__Task prompt__. Among the entries below, one line contains "For example, your" and another contains "- What is the". Transcribe those two lines and every line between them, exactly.

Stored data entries

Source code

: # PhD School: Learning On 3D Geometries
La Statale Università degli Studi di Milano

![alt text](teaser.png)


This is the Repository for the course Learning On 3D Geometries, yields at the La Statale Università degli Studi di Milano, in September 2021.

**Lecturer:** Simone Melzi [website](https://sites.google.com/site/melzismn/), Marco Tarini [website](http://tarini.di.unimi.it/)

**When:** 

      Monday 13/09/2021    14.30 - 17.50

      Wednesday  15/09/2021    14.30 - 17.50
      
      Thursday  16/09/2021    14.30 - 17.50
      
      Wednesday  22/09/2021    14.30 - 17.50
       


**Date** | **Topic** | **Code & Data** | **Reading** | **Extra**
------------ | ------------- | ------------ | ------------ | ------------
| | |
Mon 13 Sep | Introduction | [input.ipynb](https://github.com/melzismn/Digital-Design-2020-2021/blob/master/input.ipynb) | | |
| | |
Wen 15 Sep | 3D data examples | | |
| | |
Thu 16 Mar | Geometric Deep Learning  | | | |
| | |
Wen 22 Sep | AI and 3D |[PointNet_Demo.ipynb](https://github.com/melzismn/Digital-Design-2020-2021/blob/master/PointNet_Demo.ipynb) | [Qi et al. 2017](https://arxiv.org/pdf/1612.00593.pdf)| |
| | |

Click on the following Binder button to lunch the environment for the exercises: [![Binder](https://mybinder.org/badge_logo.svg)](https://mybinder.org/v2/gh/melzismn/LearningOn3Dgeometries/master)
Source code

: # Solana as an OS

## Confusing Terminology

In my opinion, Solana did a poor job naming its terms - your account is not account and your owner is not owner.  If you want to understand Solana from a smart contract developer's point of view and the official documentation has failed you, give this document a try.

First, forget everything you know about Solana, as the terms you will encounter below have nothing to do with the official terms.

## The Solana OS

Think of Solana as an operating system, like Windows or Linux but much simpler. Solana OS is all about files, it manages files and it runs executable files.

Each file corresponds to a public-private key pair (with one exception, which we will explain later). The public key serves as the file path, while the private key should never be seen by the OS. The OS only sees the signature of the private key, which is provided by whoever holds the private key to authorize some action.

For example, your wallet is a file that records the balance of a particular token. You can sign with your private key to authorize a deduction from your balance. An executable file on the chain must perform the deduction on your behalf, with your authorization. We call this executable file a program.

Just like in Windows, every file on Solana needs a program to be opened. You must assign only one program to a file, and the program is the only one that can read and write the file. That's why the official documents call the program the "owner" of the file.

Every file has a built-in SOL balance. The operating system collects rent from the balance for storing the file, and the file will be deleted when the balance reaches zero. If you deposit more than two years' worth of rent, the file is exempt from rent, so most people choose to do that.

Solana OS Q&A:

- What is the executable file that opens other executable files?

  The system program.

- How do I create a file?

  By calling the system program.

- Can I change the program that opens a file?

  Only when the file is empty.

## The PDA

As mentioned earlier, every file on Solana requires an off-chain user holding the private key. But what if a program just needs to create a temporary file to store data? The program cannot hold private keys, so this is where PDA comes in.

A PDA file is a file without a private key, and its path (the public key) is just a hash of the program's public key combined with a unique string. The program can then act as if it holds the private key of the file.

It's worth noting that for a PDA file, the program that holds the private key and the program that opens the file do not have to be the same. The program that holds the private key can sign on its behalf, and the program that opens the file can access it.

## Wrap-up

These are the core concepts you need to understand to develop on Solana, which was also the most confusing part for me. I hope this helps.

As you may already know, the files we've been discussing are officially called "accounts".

__Task answer__.
For example, your wallet is a file that records the balance of a particular token. You can sign with your private key to authorize a deduction from your balance. An executable file on the chain must perform the deduction on your behalf, with your authorization. We call this executable file a program.

Just like in Windows, every file on Solana needs a program to be opened. You must assign only one program to a file, and the program is the only one that can read and write the file. That's why the official documents call the program the "owner" of the file.

Every file has a built-in SOL balance. The operating system collects rent from the balance for storing the file, and the file will be deleted when the balance reaches zero. If you deposit more than two years' worth of rent, the file is exempt from rent, so most people choose to do that.

Solana OS Q&A:

- What is the executable file that opens other executable files?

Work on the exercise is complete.